As the largest energy market in the country, PJM has effectively become the national testbed for the flexible service models being discussed in FERC’s rulemaking on large load interconnection, initiated by the Department of Energy in October to standardize processes for co-located or curtailable loads. But the topic is a contentious one; in a separate proceeding, PJM’s market monitor dubbed flexibility a “regulatory fiction” and urged FERC to block new large loads unless they come with fully matching generation, arguing that without binding curtailment authority, there are no guarantees.
How these proceedings play out may ultimately dictate how flexibility scales, but they aren’t necessarily the only path forward. Tools like interruptible service contracts, demand response programs, or contingent connections, can be created by state regulators or even by the utilities themselves, Hirshboeck noted.
In ERCOT, for example, Texas Senate Bill 6 has given the grid operator what amounts to a kill switch. Under the new law, any load of 75 MW or larger must now install equipment that allows it to be remotely disconnected during firm load shed events. Elsewhere in the country, both Oregon and Virginia have instead focused on cost allocation for infrastructure upgrades.
Energy resources
A lot of today’s real-world flexibility lives in a fourth pillar: onsite batteries and generators. Generators, powered by fossil fuels, come with emissions and usage caps and are therefore a short-term path for flexibility, but not a sustainable long-term solution.

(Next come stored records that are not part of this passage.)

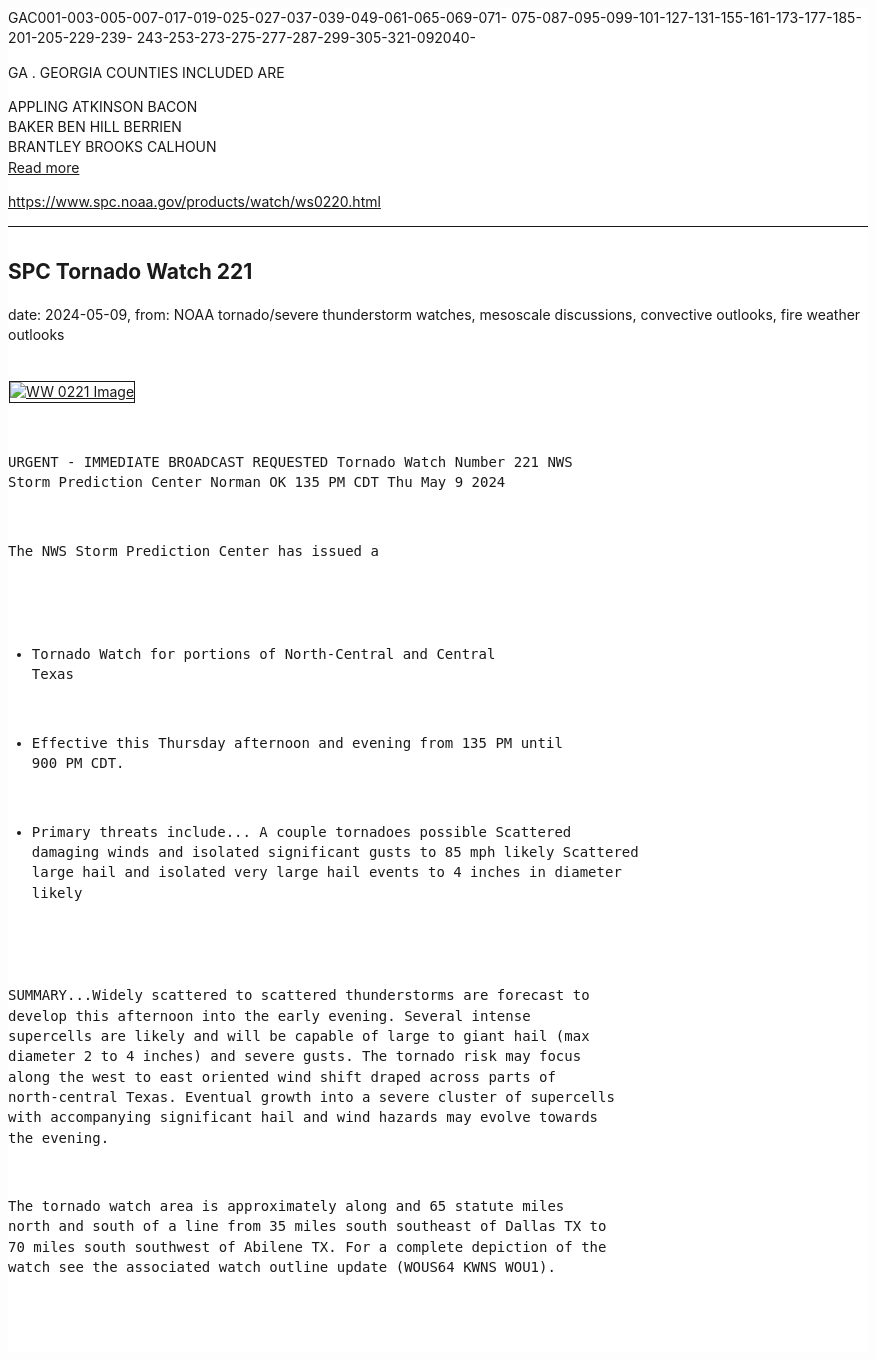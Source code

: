 
GAC001-003-005-007-017-019-025-027-037-039-049-061-065-069-071-
075-087-095-099-101-127-131-155-161-173-177-185-201-205-229-239-
243-253-273-275-277-287-299-305-321-092040-

GA 
.    GEORGIA COUNTIES INCLUDED ARE

APPLING              ATKINSON            BACON               
BAKER                BEN HILL            BERRIEN             
BRANTLEY             BROOKS              CALHOUN             
</pre>
<a href="https://www.spc.noaa.gov/products/watch/ws0220.html">Read more</a>
 

<https://www.spc.noaa.gov/products/watch/ws0220.html>

---

## SPC Tornado Watch 221

date: 2024-05-09, from: NOAA tornado/severe thunderstorm watches, mesoscale discussions, convective outlooks, fire weather outlooks

<br /><a href="https://www.spc.noaa.gov/products/watch/ww0221.html"><img src="https://www.spc.noaa.gov/products/watch/ww0221_radar.gif" border="1" alt="WW 0221 Image" hspace="1" vspace="1" width="525" height="459" align="center" /></a><pre>

URGENT - IMMEDIATE BROADCAST REQUESTED
Tornado Watch Number 221
NWS Storm Prediction Center Norman OK
135 PM CDT Thu May 9 2024

The NWS Storm Prediction Center has issued a

* Tornado Watch for portions of 
  North-Central and Central Texas

* Effective this Thursday afternoon and evening from 135 PM until
  900 PM CDT.

* Primary threats include...
  A couple tornadoes possible
  Scattered damaging winds and isolated significant gusts to 85
    mph likely
  Scattered large hail and isolated very large hail events to 4
    inches in diameter likely

SUMMARY...Widely scattered to scattered thunderstorms are forecast
to develop this afternoon into the early evening.  Several intense
supercells are likely and will be capable of large to giant hail
(max diameter 2 to 4 inches) and severe gusts.  The tornado risk may
focus along the west to east oriented wind shift draped across parts
of north-central Texas.  Eventual growth into a severe cluster of 
supercells with accompanying significant hail and wind hazards may
evolve towards the evening.

The tornado watch area is approximately along and 65 statute miles
north and south of a line from 35 miles south southeast of Dallas TX
to 70 miles south southwest of Abilene TX. For a complete depiction
of the watch see the associated watch outline update (WOUS64 KWNS
WOU1).
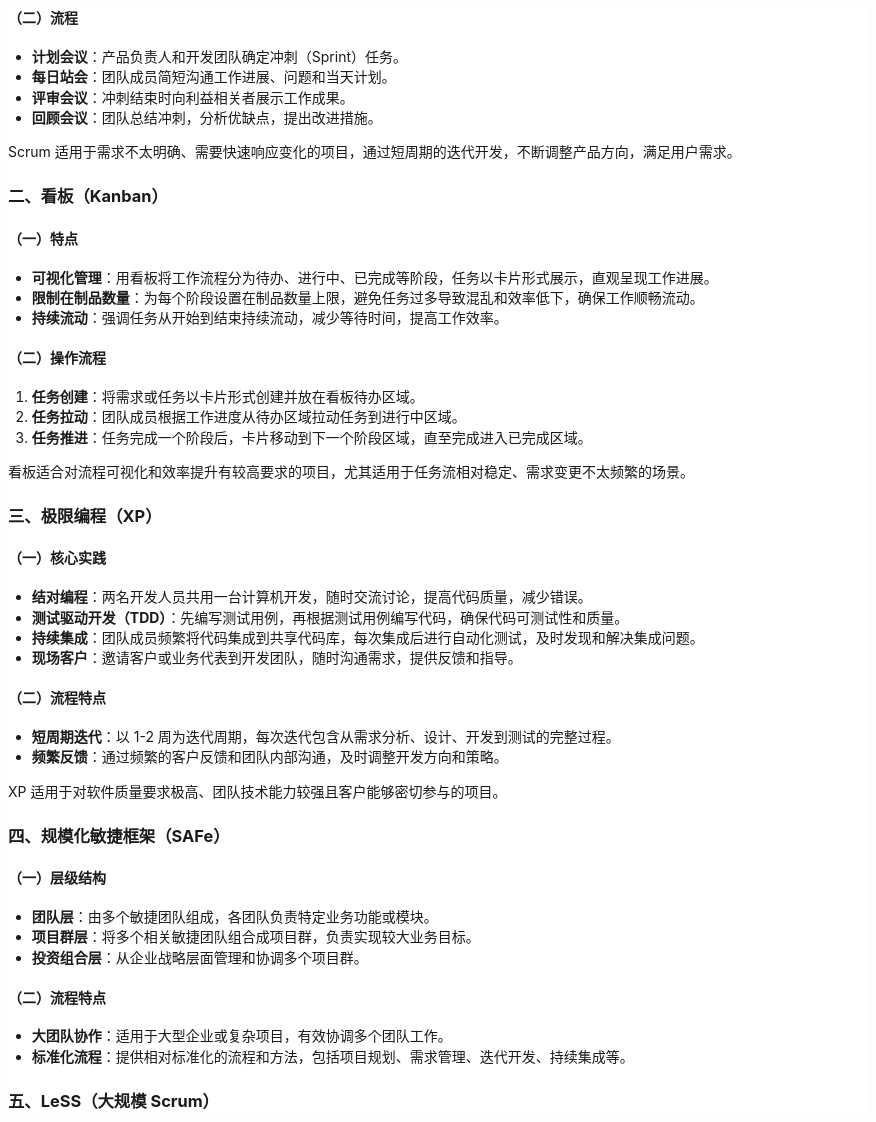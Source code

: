 #### （二）流程

- **计划会议**：产品负责人和开发团队确定冲刺（Sprint）任务。
- **每日站会**：团队成员简短沟通工作进展、问题和当天计划。
- **评审会议**：冲刺结束时向利益相关者展示工作成果。
- **回顾会议**：团队总结冲刺，分析优缺点，提出改进措施。

Scrum 适用于需求不太明确、需要快速响应变化的项目，通过短周期的迭代开发，不断调整产品方向，满足用户需求。

### 二、看板（Kanban）

#### （一）特点

- **可视化管理**：用看板将工作流程分为待办、进行中、已完成等阶段，任务以卡片形式展示，直观呈现工作进展。
- **限制在制品数量**：为每个阶段设置在制品数量上限，避免任务过多导致混乱和效率低下，确保工作顺畅流动。
- **持续流动**：强调任务从开始到结束持续流动，减少等待时间，提高工作效率。

#### （二）操作流程

1. **任务创建**：将需求或任务以卡片形式创建并放在看板待办区域。
2. **任务拉动**：团队成员根据工作进度从待办区域拉动任务到进行中区域。
3. **任务推进**：任务完成一个阶段后，卡片移动到下一个阶段区域，直至完成进入已完成区域。

看板适合对流程可视化和效率提升有较高要求的项目，尤其适用于任务流相对稳定、需求变更不太频繁的场景。

### 三、极限编程（XP）

#### （一）核心实践

- **结对编程**：两名开发人员共用一台计算机开发，随时交流讨论，提高代码质量，减少错误。
- **测试驱动开发（TDD）**：先编写测试用例，再根据测试用例编写代码，确保代码可测试性和质量。
- **持续集成**：团队成员频繁将代码集成到共享代码库，每次集成后进行自动化测试，及时发现和解决集成问题。
- **现场客户**：邀请客户或业务代表到开发团队，随时沟通需求，提供反馈和指导。

#### （二）流程特点

- **短周期迭代**：以 1-2 周为迭代周期，每次迭代包含从需求分析、设计、开发到测试的完整过程。
- **频繁反馈**：通过频繁的客户反馈和团队内部沟通，及时调整开发方向和策略。

XP 适用于对软件质量要求极高、团队技术能力较强且客户能够密切参与的项目。

### 四、规模化敏捷框架（SAFe）

#### （一）层级结构

- **团队层**：由多个敏捷团队组成，各团队负责特定业务功能或模块。
- **项目群层**：将多个相关敏捷团队组合成项目群，负责实现较大业务目标。
- **投资组合层**：从企业战略层面管理和协调多个项目群。

#### （二）流程特点

- **大团队协作**：适用于大型企业或复杂项目，有效协调多个团队工作。
- **标准化流程**：提供相对标准化的流程和方法，包括项目规划、需求管理、迭代开发、持续集成等。

### 五、LeSS（大规模 Scrum）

Batteries, meanwhile, are rapidly evolving from “idle insurance policies” to active grid resources, enabling peak shaving, load shifting, and eventually, renewable integration. “As new technologies continue to advance, data centers with BESS could gradually take on a new role as seasonal-balancing hubs, helping the grid better absorb and manage renewable energy,” Hirshboeck wrote in a recent Impact ECI assessment of the space.
A more nascent example is grid-interactive, uninterruptible power supply systems. Traditionally, data center UPS units wait on standby for the moments between grid failure and backup generators kicking in. But advances in control software and battery chemistry are changing that, Hirschboeck said, pointing to major hardware vendors like Eaton, Vertiv, and ABB, all now deploying UPS systems capable of grid interactivity and participation in ancillary services; these advances could potentially turn them into a source of revenue generation.
Of course, most of the solutions playing out at scale today involve solutions from several of these groups.
Portland General Electric, for example, recently became the first major utility to accept software-driven flexibility as a substitute for new generation: Aligned Data Centers is bypassing a multi-year infrastructure queue by installing a 31 MW battery that allows PGE to remotely reduce the data center’s grid draw during peak hours. The new data center is expected to come online this year, two years ahead of schedule.
Ultimately, Hirshboeck said, the thing to remember is that building a new data center — not a tent city in Ohio, but a “truly resilient cloud or AI data center” — takes 18 to 24 months, assuming electrical equipment is available. If adding flexibility of some form changes the way that core infrastructure needs to be built, whether by redesigning rack structures or by changing power flows, that pushes flexibility at scale even further out.
“We’ve got flexibility,” he added. “Whatever you’re seeing in terms of rollout it’s not just pilots, it’s not bench testing, but it’s still very much early days.”